(Saved entries)

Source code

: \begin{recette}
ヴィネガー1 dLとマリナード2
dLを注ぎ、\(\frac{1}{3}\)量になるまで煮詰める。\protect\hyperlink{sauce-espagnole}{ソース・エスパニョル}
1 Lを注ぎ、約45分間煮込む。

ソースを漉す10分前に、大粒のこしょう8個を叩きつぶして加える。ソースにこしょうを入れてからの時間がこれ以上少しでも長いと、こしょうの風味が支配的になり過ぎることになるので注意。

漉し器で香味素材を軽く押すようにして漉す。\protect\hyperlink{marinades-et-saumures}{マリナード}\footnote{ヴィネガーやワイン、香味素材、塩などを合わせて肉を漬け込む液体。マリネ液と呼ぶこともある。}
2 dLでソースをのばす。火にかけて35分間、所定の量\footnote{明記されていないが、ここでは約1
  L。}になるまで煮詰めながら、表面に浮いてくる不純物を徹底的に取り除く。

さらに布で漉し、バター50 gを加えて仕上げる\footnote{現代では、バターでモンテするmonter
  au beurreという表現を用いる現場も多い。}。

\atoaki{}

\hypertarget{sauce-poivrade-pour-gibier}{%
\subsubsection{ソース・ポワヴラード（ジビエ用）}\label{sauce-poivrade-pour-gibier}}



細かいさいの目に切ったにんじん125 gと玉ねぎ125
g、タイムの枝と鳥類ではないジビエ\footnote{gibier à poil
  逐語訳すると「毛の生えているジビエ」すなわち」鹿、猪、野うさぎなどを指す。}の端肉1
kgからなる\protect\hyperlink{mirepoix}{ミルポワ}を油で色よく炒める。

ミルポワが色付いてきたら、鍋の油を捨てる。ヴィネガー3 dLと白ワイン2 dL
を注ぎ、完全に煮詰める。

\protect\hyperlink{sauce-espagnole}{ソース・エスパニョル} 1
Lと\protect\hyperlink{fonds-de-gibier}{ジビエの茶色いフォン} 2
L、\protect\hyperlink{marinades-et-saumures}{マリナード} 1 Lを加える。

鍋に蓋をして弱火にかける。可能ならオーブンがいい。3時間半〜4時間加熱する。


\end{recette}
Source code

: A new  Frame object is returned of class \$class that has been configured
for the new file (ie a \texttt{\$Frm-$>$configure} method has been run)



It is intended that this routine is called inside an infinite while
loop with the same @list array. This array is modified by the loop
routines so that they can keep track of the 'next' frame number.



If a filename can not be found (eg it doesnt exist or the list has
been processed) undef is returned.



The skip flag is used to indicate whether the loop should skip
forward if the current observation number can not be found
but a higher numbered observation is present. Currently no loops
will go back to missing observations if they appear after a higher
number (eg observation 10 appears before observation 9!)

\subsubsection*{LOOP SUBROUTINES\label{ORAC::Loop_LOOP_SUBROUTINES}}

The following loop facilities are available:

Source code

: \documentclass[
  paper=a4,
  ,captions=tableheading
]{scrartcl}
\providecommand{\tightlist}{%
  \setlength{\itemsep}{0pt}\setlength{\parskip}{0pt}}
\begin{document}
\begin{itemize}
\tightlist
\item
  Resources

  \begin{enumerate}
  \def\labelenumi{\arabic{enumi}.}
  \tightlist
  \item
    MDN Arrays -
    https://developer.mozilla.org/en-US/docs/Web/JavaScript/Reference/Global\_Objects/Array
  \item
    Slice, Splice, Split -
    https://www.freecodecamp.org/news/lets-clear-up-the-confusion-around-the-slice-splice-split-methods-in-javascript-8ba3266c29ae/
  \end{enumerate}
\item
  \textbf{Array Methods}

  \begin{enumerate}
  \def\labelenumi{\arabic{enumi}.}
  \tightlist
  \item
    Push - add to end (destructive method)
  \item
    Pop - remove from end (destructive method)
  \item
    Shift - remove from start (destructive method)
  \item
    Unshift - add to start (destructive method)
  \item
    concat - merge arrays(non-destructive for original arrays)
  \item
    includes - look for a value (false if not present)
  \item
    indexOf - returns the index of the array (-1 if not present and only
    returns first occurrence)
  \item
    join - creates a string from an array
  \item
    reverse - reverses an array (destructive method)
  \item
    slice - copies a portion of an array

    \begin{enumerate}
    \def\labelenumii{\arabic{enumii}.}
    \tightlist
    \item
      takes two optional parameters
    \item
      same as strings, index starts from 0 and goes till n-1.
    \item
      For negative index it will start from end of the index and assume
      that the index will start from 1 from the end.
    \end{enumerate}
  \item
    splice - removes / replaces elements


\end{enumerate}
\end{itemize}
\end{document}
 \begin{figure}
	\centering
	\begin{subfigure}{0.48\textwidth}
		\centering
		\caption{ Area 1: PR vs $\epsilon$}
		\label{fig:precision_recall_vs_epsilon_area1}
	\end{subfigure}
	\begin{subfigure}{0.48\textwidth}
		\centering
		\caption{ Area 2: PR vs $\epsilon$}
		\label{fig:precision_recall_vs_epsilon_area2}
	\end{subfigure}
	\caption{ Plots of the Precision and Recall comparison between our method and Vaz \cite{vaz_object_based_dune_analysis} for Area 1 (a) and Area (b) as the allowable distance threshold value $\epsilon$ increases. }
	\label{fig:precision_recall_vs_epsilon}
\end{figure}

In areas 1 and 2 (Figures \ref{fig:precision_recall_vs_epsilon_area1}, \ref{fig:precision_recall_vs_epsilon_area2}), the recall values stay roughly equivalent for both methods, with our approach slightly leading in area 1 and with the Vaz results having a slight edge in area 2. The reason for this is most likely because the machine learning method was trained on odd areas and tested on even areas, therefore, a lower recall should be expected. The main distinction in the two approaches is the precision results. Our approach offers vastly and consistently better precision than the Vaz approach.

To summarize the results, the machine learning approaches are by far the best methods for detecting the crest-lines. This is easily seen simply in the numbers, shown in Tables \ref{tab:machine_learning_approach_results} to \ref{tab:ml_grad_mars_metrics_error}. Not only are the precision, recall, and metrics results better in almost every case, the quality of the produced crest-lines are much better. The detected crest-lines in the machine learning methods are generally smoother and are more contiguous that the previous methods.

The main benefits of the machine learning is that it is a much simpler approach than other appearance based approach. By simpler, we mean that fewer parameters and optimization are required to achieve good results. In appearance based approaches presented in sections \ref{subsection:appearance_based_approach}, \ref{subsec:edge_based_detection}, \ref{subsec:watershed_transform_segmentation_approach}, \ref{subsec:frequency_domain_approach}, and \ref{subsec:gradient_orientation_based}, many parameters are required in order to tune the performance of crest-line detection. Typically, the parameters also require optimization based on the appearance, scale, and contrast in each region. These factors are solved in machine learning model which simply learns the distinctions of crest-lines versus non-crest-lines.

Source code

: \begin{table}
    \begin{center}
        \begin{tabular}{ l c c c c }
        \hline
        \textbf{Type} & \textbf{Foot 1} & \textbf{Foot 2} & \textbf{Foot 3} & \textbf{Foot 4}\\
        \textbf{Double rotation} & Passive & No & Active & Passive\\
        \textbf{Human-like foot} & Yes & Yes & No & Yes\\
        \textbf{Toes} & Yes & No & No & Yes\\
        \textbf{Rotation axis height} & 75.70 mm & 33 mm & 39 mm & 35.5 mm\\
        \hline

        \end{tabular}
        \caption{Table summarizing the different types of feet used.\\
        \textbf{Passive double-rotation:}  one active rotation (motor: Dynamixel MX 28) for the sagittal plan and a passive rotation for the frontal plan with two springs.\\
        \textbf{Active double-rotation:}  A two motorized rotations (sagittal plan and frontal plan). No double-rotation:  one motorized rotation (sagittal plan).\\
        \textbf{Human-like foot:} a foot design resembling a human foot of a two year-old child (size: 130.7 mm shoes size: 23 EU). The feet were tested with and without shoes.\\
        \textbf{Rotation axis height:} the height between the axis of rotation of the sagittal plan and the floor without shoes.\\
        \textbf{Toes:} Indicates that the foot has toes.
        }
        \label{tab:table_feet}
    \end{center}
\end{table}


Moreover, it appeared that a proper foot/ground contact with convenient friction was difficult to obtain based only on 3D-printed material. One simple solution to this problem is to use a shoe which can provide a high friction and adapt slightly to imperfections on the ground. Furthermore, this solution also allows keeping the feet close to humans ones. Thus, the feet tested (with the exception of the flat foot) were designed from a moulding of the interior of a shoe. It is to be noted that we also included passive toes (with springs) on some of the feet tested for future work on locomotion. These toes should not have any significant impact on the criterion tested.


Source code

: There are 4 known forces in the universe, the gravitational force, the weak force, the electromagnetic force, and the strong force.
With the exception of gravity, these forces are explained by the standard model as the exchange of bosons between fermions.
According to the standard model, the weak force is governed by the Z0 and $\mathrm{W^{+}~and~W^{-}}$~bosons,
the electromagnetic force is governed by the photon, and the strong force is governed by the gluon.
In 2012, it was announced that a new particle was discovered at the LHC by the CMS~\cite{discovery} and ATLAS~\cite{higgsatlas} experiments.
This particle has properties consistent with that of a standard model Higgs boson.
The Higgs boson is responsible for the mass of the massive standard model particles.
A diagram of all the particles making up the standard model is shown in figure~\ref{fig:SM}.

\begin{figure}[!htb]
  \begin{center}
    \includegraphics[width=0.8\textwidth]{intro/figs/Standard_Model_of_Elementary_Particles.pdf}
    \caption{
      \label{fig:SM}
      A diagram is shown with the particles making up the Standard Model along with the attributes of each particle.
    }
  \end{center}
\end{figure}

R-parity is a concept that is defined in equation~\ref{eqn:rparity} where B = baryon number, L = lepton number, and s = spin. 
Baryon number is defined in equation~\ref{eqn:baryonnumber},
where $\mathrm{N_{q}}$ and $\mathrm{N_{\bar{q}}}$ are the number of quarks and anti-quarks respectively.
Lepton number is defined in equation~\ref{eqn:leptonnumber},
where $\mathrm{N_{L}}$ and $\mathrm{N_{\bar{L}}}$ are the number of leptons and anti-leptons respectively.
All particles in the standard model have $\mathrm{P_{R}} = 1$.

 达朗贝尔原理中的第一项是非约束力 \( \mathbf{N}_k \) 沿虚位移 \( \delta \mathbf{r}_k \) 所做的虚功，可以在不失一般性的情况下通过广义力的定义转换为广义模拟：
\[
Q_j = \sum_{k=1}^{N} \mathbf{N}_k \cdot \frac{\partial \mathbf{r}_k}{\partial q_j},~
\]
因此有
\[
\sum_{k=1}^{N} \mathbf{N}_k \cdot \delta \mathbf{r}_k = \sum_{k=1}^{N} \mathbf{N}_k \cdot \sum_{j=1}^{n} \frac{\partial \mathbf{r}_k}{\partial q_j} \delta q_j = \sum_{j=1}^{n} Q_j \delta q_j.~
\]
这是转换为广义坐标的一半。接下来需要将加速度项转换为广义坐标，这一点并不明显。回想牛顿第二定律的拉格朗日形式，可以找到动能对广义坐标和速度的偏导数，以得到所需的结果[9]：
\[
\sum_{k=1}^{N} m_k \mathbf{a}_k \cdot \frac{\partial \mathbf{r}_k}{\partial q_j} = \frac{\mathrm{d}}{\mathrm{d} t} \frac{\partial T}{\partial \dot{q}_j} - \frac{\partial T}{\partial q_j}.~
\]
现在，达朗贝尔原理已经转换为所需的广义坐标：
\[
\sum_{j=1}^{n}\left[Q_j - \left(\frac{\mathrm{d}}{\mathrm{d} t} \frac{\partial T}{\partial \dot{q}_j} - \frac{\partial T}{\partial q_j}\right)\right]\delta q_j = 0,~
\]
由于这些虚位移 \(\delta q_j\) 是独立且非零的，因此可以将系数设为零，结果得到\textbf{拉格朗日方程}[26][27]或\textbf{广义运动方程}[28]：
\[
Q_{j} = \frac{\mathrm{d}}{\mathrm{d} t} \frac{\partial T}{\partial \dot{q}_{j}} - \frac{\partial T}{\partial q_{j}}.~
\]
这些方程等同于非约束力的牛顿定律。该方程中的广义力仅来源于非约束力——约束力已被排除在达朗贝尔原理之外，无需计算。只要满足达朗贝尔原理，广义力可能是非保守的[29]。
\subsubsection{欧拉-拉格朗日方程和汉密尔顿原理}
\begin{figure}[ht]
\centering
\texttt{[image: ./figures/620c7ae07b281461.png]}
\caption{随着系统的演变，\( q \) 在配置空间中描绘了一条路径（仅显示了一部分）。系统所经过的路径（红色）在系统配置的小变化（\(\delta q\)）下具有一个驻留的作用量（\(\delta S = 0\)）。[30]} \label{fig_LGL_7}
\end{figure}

Action item: The answer must be a verbatim transcription of the entries above, from the first line through the line that contains "ソースを漉す10分前に、大粒", and nothing more.

Worked solution:
Source code

: \begin{recette}
ヴィネガー1 dLとマリナード2
dLを注ぎ、\(\frac{1}{3}\)量になるまで煮詰める。\protect\hyperlink{sauce-espagnole}{ソース・エスパニョル}
1 Lを注ぎ、約45分間煮込む。

ソースを漉す10分前に、大粒のこしょう8個を叩きつぶして加える。ソースにこしょうを入れてからの時間がこれ以上少しでも長いと、こしょうの風味が支配的になり過ぎることになるので注意。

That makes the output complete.